Natuur en landschap in Overijssel hebben niet alleen ecologische en maatschappelijke waarde maar ook grote economische waarde. Door de aanwezigheid van natuur en landschap wordt er jaarlijks meer dan een half miljard euro omgezet in de provincie Overijssel. Dat blijkt uit een uniek onderzoek dat adviesbureau KPMG in opdracht van de provincie Overijssel uitvoerde. De resultaten zijn vandaag gepresenteerd en bediscussieerd tijdens een bestuurlijke werkbijeenkomst over groene en blauwe diensten in Hellendoorn.
KPMG onderzocht het economische belang van natuur en landschap door te kijken naar de omzet in bijvoorbeeld recreatie en toerisme, horeca, cultuur, winning van drinkwater en winning van delfstoffen.
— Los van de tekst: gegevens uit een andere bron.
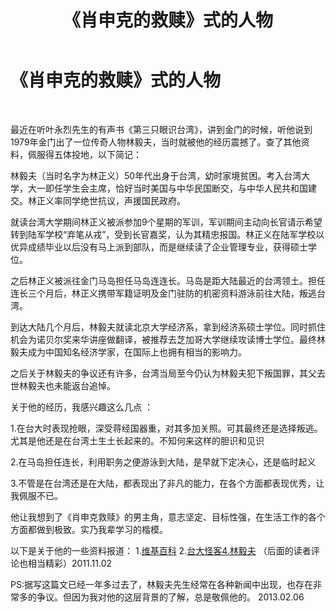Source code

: ﻿---
layout: post
title: 《肖申克的救赎》式的人物
---

《肖申克的救赎》式的人物
========
</br>

最近在听叶永烈先生的有声书《第三只眼识台湾》，讲到金门的时候，听他说到1979年金门出了一位传奇人物林毅夫，当时就被他的经历震撼了。查了其他资料，佩服得五体投地，以下简记：

林毅夫（当时名字为林正义）50年代出身于台湾，幼时家境贫困。考入台湾大学，大一即任学生会主席，恰好当时美国与中华民国断交，与中华人民共和国建交。林正义率同学绝世抗议，声援国民政府。

就读台湾大学期间林正义被派参加9个星期的军训，军训期间主动向长官请示希望转到陆军学校“弃笔从戎”，受到长官嘉奖，认为其精忠报国。林正义在陆军学校以优异成绩毕业以后没有马上派到部队，而是继续读了企业管理专业，获得硕士学位。

之后林正义被派往金门马岛担任马岛连连长。马岛是距大陆最近的台湾领土。担任连长三个月后，林正义携带军籍证明及金门驻防的机密资料游泳前往大陆，叛逃台湾。

到达大陆几个月后，林毅夫就读北京大学经济系，拿到经济系硕士学位。同时抓住机会为诺贝尔奖来华讲座做翻译，被推荐去芝加哥大学继续攻读博士学位。最终林毅夫成为中国知名经济学家，在国际上也拥有相当的影响力。

之后关于林毅夫的争议还有许多，台湾当局至今仍认为林毅夫犯下叛国罪，其父去世林毅夫也未能返台追悼。

关于他的经历，我感兴趣这么几点 ：

1.在台大时表现抢眼，深受蒋经国器重，对其多加关照。可其最终还是选择叛逃。尤其是他还是在台湾土生土长起来的。不知何来这样的胆识和见识

2.在马岛担任连长，利用职务之便游泳到大陆，是早就下定决心，还是临时起义

3.不管是在台湾还是在大陆，都表现出了非凡的能力，在各个方面都表现优秀，让我佩服不已。

他让我想到了《肖申克救赎》的男主角，意志坚定、目标性强，在生活工作的各个方面都做到极致。实乃我辈学习的楷模。

以下是关于他的一些资料报道：
1.[维基百科](http://zh.wikipedia.org/wiki/%E6%9E%97%E6%AF%85%E5%A4%AB)
2.[台大怪客4.林毅夫](http://gallery.lib.ntu.edu.tw/?p=218) （后面的读者评论也相当精彩）2011.11.02

PS:据写这篇文已经一年多过去了，林毅夫先生经常在各种新闻中出现，也存在非常多的争议。但因为我对他的这层背景的了解，总是敬佩他的。 2013.02.06


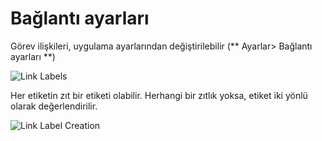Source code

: Bağlantı ayarları
=============

Görev ilişkileri, uygulama ayarlarından değiştirilebilir (** Ayarlar> Bağlantı ayarları **)

![Link Labels](screenshots/link-labels.png)

Her etiketin zıt bir etiketi olabilir.
Herhangi bir zıtlık yoksa, etiket iki yönlü olarak değerlendirilir.

![Link Label Creation](screenshots/link-label-creation.png)
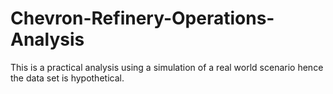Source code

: # Chevron-Refinery-Operations-Analysis
This is a practical analysis using a simulation of a real world scenario hence the data set is hypothetical.
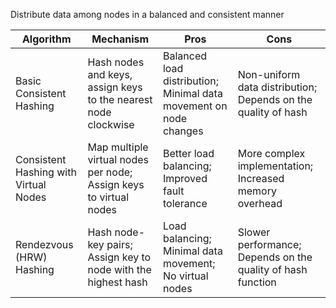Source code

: Distribute data among nodes in a balanced and consistent manner

| Algorithm                             | Mechanism                                                         | Pros                                                              | Cons                                                          |
| ------------------------------------- | ----------------------------------------------------------------- | ----------------------------------------------------------------- | ------------------------------------------------------------- |
| Basic Consistent Hashing              | Hash nodes and keys, assign keys to the nearest node clockwise    | Balanced load distribution; Minimal data movement on node changes | Non-uniform data distribution; Depends on the quality of hash |
| Consistent Hashing with Virtual Nodes | Map multiple virtual nodes per node; Assign keys to virtual nodes | Better load balancing; Improved fault tolerance                   | More complex implementation; Increased memory overhead        |
| Rendezvous (HRW) Hashing              | Hash node-key pairs; Assign key to node with the highest hash     | Load balancing; Minimal data movement; No virtual nodes           | Slower performance; Depends on the quality of hash function   |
Zo wordt er jaarlijks meer dan een half miljard euro omgezet en bieden natuur en landschap werkgelegenheid aan ongeveer zesduizend mensen. Dit is exclusief de omzet en werkgelegenheid in de agrarische sector. Bovendien is de onderzoeker nog aan de voorzichtige kant gebleven. De omzet en werkgelegenheid van toeleverende bedrijven zijn bijvoorbeeld niet meegenomen. Voor de studie zijn diverse ondernemers geïnterviewd waaruit blijkt dat natuur en landschap medebepalend zijn voor het vestigingsklimaat van bedrijven. Een groene omgeving leidt ook tot hogere woningprijzen.
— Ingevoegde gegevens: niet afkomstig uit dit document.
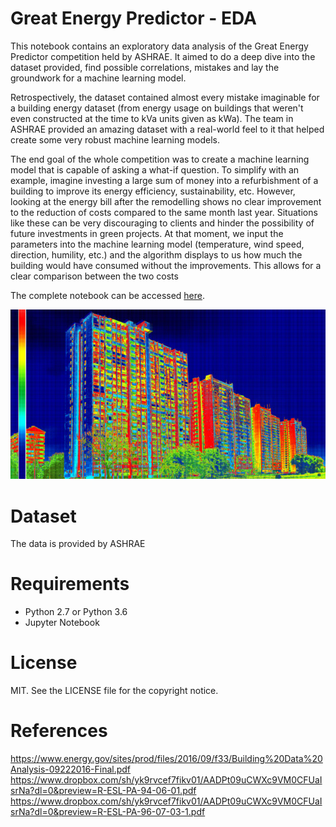 # Great Energy Predictor - EDA

This notebook contains an exploratory data analysis of the Great Energy Predictor competition held by ASHRAE. It aimed to do a deep dive into the dataset provided, find possible correlations, mistakes and lay the groundwork for a machine learning model.

Retrospectively, the dataset contained almost every mistake imaginable for a building energy dataset (from energy usage on buildings that weren't even constructed at the time to kVa units given as kWa). The team in ASHRAE provided an amazing dataset with a real-world feel to it that helped create some very robust machine learning models. 

The end goal of the whole competition was to create a machine learning model that is capable of asking a what-if question. To simplify with an example, imagine investing a large sum of money into a refurbishment of a building to improve its energy efficiency, sustainability, etc. However, looking at the energy bill after the remodelling shows no clear improvement to the reduction of costs compared to the same month last year. Situations like these can be very discouraging to clients and hinder the possibility of future investments in green projects. At that moment, we input the parameters into the machine learning model (temperature, wind speed, direction, humility, etc.) and the algorithm displays to us how much the building would have consumed without the improvements. This allows for a clear comparison between the two costs
  

The complete notebook can be accessed [here](https://nbviewer.jupyter.org/github/omglu93/ashrae_energy_eda/blob/master/the-great-energy-predicator-eda.ipynb).

![los](/images/img1.jpg)


# Dataset

The data is provided by ASHRAE

# Requirements
- Python 2.7 or Python 3.6
- Jupyter Notebook

# License
MIT. See the LICENSE file for the copyright notice.

# References
https://www.energy.gov/sites/prod/files/2016/09/f33/Building%20Data%20Analysis-09222016-Final.pdf
https://www.dropbox.com/sh/yk9rvcef7fikv01/AADPt09uCWXc9VM0CFUaIsrNa?dl=0&preview=R-ESL-PA-94-06-01.pdf
https://www.dropbox.com/sh/yk9rvcef7fikv01/AADPt09uCWXc9VM0CFUaIsrNa?dl=0&preview=R-ESL-PA-96-07-03-1.pdf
Volgens het KPMG-rapport is het van wezenlijk belang om natuur en landschap in stand te houden en er in te blijven investeren. Niet alleen vanwege het belang voor recreatie, gezondheid, rust en ruimte, maar ook omdat het economisch kapitaal blijkt te zijn. Als natuur en landschap aan kwaliteit inboeten zal dat direct ten koste gaan van de regionale economie en werkgelegenheid. "Dan boeren we letterlijk en figuurlijk achteruit", aldus gedeputeerde Piet Jansen.
Tijdens de werkbijeenkomst presenteerde ook Landschap Overijssel een rapport dat hier naadloos op aansluit. Landschap Overijssel heeft bekeken welke natuur- en landschapwaarden in beheer zijn bij particulieren. Wil je deze elementen in stand houden, dan zul je de eigenaren voor hun diensten moeten betalen. Landschap Overijssel berekende dat het behoud en beheer van landschapselementen zoals houtwallen, heggen, poelen en lanen in Overijssel jaarlijks ruim 22 miljoen euro per jaar kost.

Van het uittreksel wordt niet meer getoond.